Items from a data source
__________________________________________________

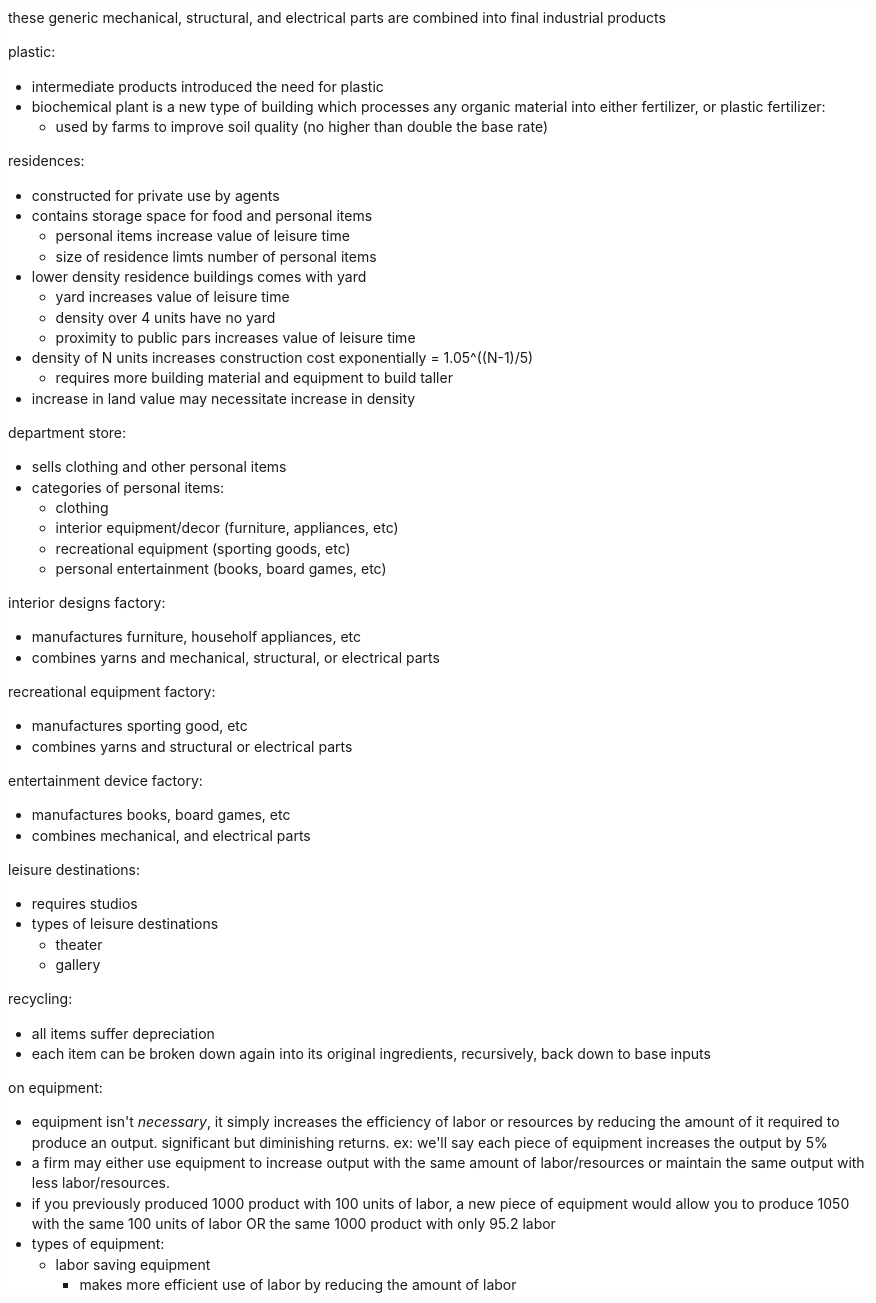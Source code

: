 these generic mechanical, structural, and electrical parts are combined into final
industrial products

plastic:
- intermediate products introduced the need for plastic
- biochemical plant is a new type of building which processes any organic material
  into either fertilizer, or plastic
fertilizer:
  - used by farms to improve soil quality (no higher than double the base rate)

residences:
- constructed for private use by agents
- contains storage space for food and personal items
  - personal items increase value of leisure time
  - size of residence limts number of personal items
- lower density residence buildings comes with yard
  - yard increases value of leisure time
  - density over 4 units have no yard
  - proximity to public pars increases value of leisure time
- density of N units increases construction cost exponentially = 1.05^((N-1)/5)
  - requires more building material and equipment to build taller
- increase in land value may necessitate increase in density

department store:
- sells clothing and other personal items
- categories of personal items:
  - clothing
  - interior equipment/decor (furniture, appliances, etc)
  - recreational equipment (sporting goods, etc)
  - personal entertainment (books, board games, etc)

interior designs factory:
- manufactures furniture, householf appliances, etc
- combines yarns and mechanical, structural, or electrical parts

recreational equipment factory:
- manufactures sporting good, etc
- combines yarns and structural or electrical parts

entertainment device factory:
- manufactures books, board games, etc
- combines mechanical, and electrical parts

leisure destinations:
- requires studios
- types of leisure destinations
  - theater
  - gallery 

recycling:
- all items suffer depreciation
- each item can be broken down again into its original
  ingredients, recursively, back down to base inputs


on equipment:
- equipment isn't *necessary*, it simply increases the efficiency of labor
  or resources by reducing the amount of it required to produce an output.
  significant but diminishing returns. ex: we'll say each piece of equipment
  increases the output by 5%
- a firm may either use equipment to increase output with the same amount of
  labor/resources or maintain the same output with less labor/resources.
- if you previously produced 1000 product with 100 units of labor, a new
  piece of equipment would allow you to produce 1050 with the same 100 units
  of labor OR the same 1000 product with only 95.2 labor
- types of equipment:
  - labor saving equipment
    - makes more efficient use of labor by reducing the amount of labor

__________________________________________________

→ **Task instructions**:
For every entry above, write it out exactly and remove any image.

→ **Solution to the exercise**:
Source code

: these generic mechanical, structural, and electrical parts are combined into final
industrial products

plastic:
- intermediate products introduced the need for plastic
- biochemical plant is a new type of building which processes any organic material
  into either fertilizer, or plastic
fertilizer:
  - used by farms to improve soil quality (no higher than double the base rate)

residences:
- constructed for private use by agents
- contains storage space for food and personal items
  - personal items increase value of leisure time
  - size of residence limts number of personal items
- lower density residence buildings comes with yard
  - yard increases value of leisure time
  - density over 4 units have no yard
  - proximity to public pars increases value of leisure time
- density of N units increases construction cost exponentially = 1.05^((N-1)/5)
  - requires more building material and equipment to build taller
- increase in land value may necessitate increase in density

department store:
- sells clothing and other personal items
- categories of personal items:
  - clothing
  - interior equipment/decor (furniture, appliances, etc)
  - recreational equipment (sporting goods, etc)
  - personal entertainment (books, board games, etc)

interior designs factory:
- manufactures furniture, householf appliances, etc
- combines yarns and mechanical, structural, or electrical parts

recreational equipment factory:
- manufactures sporting good, etc
- combines yarns and structural or electrical parts

entertainment device factory:
- manufactures books, board games, etc
- combines mechanical, and electrical parts

leisure destinations:
- requires studios
- types of leisure destinations
  - theater
  - gallery 

recycling:
- all items suffer depreciation
- each item can be broken down again into its original
  ingredients, recursively, back down to base inputs


on equipment:
- equipment isn't *necessary*, it simply increases the efficiency of labor
  or resources by reducing the amount of it required to produce an output.
  significant but diminishing returns. ex: we'll say each piece of equipment
  increases the output by 5%
- a firm may either use equipment to increase output with the same amount of
  labor/resources or maintain the same output with less labor/resources.
- if you previously produced 1000 product with 100 units of labor, a new
  piece of equipment would allow you to produce 1050 with the same 100 units
  of labor OR the same 1000 product with only 95.2 labor
- types of equipment:
  - labor saving equipment
    - makes more efficient use of labor by reducing the amount of labor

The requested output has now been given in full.